With the Federal bailouts, payments under credit default swaps, insurance and the other credit enhancements, payments were received by or on behalf of the investor-lenders, whose money was advanced usually before the application for loan ever occurred. So we have a Bank merely getting a royalty for the use of its name and the use of its facilities to close the loan, but the loan never appears as a loan receivable on THEIR books. hence the guarantee, not meant for anyone but the Bank that was undertaking the risk of non-payment, was sold and securitized — not just the debt.
I would argue that the process by which the student loan was sold into the secondary market represents an election by the originating bank as to how they chose to handle the risk. They chose not to take any risk and instead to take a fee for originating loan whose risk exposure was eliminated and replaced with spreading that risk over thousands of people directly or indirectly and where the insurance, credit default swaps and credit enhancements absorbed that risk of non-payment. Therefore, the guarantee from the government never attached tot he loan and the loan, in my opinion, is fully dischargeable.

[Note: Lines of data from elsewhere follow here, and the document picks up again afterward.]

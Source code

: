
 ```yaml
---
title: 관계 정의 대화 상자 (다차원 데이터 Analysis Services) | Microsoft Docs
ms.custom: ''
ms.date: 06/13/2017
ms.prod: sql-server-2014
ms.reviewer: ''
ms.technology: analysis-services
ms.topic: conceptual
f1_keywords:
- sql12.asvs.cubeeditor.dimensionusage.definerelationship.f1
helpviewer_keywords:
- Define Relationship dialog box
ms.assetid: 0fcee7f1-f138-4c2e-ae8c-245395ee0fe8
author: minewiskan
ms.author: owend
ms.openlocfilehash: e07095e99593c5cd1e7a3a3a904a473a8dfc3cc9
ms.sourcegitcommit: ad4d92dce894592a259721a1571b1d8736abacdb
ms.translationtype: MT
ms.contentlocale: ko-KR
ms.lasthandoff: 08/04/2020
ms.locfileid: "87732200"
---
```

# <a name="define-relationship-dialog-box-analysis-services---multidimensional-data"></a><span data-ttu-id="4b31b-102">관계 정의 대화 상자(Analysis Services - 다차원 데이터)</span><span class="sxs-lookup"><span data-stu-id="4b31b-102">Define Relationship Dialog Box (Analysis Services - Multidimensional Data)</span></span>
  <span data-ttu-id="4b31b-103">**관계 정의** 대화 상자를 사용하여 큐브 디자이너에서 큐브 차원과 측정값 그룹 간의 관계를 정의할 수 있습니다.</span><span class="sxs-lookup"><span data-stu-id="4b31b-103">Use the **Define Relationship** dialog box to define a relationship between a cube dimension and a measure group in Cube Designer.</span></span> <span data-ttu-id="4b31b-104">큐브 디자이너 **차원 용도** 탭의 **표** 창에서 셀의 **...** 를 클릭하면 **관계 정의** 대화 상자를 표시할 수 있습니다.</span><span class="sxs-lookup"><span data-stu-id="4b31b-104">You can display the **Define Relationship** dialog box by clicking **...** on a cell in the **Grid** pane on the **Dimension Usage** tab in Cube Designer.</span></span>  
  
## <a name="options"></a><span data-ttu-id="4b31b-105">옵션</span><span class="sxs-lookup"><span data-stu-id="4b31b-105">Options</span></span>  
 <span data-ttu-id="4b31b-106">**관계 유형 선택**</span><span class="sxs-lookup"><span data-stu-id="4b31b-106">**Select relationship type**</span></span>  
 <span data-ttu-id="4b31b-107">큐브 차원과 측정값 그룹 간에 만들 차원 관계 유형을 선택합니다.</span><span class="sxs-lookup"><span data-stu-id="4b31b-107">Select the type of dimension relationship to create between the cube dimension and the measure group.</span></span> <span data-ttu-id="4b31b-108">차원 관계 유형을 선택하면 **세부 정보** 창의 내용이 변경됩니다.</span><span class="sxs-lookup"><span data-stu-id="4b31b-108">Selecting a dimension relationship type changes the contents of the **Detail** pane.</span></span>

Now we have the additional problem that mirrors the mortgage market. Since the market was all messed up with improper paperwork in the mortgage market, we can safely assume that the banks were not any better when it came to the paperwork for student loans. If they were better on student loans than the question to ask is if they could do it right on $1 Trillion in student loans why didn’t they do it right on the mortgage loans? It certainly works against their argument that sheer volume as the reason why the paperwork is all messed up and it works against their argument that the creditor can be known by virtue of holding the note.
Since many of the pools were improperly formed and now don’t exist at all (most estimates put the figure at 50% — the number of pools that have been resolved or dissolved) and since the payments were made without subrogation by third parties, the investor-lenders are either already made whole or have been paid down. The loan receivable shown by the investor-lender doesn’t match up with the loan receivable claimed by “creditors” in the lawsuits and bankruptcies seeking recovery from the hapless student borrower who is trying to get some relief.
Therefore, like the mortgage cases, BOTH the amount of the loan, if there is any principal unpaid, and the existence of the creditor are in doubt. The Banks and servicers take the position that it doesn’t make any difference whether the creditor was paid or that payments were received on behalf of the creditor. What counts, they say, is whether the borrower made any payments. The investor-creditors would beg to differ. If they show a zero balance then the obligation is paid. If the payors did so under contracts win which the student was not in privity, then they fulfilled their contract with the investor-lenders. Whether they might have some unsecured, non-priority claim against the student borrower is another matter. But whatever it is, it certainly does not carry the federal guarantee and the non-dischargeable exemption with it, which was dropped long ago in the chain of securitization.